The decision to move up Folt’s exit wasn’t a punishment, Smith said during a Jan. 15 news conference.

“It is our goal to treat Chancellor Folt with grace and dignity and work with her in this. It was not punitive in any way, shape, form, or fashion,” Smith said of the board’s decision to accept the chancellor’s resignation.

“We just felt it was better to compress the timeline and it worked more towards a healing process, and so that was the decision.”

While I’m disappointed by the Board of Governors’ timeline, I have truly loved my almost six years at Carolina,” Folt wrote in a statement released after the board’s meeting. “Working with our students, faculty and staff has inspired me every day. It is their passion and dedication, and the generosity of our alumni and community, that drive this great University. I believe that Carolina’s next chancellor will be extremely fortunate, and I will always be proud to be a Tar Heel.”

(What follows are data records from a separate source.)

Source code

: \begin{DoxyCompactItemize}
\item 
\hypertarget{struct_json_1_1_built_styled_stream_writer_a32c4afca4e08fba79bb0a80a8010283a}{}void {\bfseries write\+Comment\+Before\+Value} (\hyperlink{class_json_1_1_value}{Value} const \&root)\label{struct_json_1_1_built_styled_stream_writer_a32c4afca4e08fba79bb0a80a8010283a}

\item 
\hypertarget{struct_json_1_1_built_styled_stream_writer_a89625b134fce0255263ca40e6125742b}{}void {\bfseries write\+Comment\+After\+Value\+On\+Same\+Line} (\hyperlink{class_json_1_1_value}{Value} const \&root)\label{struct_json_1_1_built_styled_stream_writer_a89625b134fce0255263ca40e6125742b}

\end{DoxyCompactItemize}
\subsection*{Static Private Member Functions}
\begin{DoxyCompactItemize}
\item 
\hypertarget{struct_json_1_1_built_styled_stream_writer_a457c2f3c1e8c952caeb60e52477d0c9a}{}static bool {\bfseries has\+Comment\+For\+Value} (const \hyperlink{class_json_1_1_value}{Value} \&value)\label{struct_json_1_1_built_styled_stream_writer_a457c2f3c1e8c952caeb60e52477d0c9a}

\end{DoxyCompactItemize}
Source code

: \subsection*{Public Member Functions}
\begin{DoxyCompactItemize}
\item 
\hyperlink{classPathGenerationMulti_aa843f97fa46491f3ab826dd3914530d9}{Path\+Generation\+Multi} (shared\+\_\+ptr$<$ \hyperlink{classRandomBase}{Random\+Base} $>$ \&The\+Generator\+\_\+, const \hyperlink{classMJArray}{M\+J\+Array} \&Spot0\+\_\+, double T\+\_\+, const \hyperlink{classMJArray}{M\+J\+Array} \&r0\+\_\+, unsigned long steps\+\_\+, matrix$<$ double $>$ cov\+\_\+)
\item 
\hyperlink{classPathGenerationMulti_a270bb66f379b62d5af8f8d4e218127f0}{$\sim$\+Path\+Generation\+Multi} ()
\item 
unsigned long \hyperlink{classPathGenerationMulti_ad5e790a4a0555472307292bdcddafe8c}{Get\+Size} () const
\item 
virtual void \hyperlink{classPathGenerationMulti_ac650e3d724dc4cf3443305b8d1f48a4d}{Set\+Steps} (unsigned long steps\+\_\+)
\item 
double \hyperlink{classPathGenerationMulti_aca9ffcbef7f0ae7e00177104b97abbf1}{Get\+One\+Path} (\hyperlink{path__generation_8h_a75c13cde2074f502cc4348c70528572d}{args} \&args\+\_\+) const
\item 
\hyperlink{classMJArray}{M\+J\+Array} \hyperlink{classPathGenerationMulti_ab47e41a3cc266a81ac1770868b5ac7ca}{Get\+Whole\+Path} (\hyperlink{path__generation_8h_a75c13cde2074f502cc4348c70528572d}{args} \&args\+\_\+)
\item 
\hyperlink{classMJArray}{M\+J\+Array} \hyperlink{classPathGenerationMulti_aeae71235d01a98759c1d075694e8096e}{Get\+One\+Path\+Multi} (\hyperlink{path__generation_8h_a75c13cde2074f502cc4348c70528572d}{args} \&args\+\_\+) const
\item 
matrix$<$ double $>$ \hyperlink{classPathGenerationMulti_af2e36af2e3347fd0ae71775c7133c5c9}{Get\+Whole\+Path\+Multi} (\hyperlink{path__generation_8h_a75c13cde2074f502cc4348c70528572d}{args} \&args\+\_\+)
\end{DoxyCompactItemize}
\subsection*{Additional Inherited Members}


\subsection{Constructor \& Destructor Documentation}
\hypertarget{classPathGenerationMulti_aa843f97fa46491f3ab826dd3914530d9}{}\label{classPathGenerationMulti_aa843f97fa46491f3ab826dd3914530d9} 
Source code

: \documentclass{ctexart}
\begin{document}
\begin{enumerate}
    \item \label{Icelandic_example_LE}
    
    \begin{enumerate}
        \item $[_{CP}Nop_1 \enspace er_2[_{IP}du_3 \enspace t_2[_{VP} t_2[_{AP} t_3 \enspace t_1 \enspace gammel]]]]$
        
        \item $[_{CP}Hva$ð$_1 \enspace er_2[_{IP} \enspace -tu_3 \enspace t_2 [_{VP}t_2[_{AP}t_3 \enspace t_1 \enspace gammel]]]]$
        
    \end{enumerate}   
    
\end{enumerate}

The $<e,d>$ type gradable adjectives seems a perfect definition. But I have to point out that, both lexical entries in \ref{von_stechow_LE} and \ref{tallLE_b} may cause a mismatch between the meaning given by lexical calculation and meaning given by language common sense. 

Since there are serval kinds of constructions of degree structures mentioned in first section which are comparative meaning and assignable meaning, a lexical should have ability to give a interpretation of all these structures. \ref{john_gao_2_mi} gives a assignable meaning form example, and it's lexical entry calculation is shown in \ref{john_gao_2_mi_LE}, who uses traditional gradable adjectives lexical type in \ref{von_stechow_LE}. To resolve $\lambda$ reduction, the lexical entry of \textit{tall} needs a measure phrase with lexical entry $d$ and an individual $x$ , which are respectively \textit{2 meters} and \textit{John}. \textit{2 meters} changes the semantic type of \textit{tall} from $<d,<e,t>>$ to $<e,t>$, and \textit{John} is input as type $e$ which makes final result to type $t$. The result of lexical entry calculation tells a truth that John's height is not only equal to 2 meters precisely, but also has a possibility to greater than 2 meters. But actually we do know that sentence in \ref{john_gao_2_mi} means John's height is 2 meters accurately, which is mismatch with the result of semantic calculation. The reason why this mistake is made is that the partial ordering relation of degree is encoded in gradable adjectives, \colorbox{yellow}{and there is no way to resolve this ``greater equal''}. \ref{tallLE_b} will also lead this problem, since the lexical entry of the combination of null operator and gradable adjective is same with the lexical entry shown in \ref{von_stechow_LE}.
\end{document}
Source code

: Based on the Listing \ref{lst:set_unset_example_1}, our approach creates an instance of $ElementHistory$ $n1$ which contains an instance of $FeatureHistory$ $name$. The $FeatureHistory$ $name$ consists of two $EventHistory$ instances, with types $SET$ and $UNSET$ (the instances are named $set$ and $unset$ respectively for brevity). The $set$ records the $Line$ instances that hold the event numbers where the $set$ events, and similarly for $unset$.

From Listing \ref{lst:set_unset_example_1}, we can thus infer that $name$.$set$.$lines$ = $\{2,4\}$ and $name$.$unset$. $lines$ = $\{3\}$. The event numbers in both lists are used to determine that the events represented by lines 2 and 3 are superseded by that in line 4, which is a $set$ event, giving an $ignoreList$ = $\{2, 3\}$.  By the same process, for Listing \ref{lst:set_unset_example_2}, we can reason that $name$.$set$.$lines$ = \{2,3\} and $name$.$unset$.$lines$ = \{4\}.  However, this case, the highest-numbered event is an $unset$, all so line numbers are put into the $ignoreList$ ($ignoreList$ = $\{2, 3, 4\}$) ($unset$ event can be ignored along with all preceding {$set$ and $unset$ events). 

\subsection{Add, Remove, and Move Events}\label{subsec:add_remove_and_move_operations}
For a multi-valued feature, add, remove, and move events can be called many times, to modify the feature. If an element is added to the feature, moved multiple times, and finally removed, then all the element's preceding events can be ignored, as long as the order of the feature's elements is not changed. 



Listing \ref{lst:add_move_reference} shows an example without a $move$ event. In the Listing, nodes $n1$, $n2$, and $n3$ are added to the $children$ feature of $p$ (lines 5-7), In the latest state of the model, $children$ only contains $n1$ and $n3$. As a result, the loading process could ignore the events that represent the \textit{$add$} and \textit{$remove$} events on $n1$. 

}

Folt’s announcement comes on the first day of UNC’s new interim president, Dr. William Roper, who attended the meeting.

Roper is authorized to appoint an interim chancellor “at such time as he deems appropriate,” a statement from the UNC System office reads.

The future of Silent Sam remains unclear.

UNC must govern well and abide by the law while also prioritizing student safety, said board member Marty Kotis.

“We can’t let those who threaten violence decide how the university is going to be run. But at the same time … people are entrusting their children to us, and therefore we’ve got to be good guardians. … And part of that is, in my opinion, protecting them from a riot that can occur on campus.”

The board would have welcomed conversations about moving Silent Sam’s base, Smith said.

“And look, the fact that we don’t like the governance process doesn’t give us the right to usurp it,” Smith said. “Whether you have the authority to do it or not doesn’t mean that we shouldn’t follow the proper process and procedures that we had laid out.”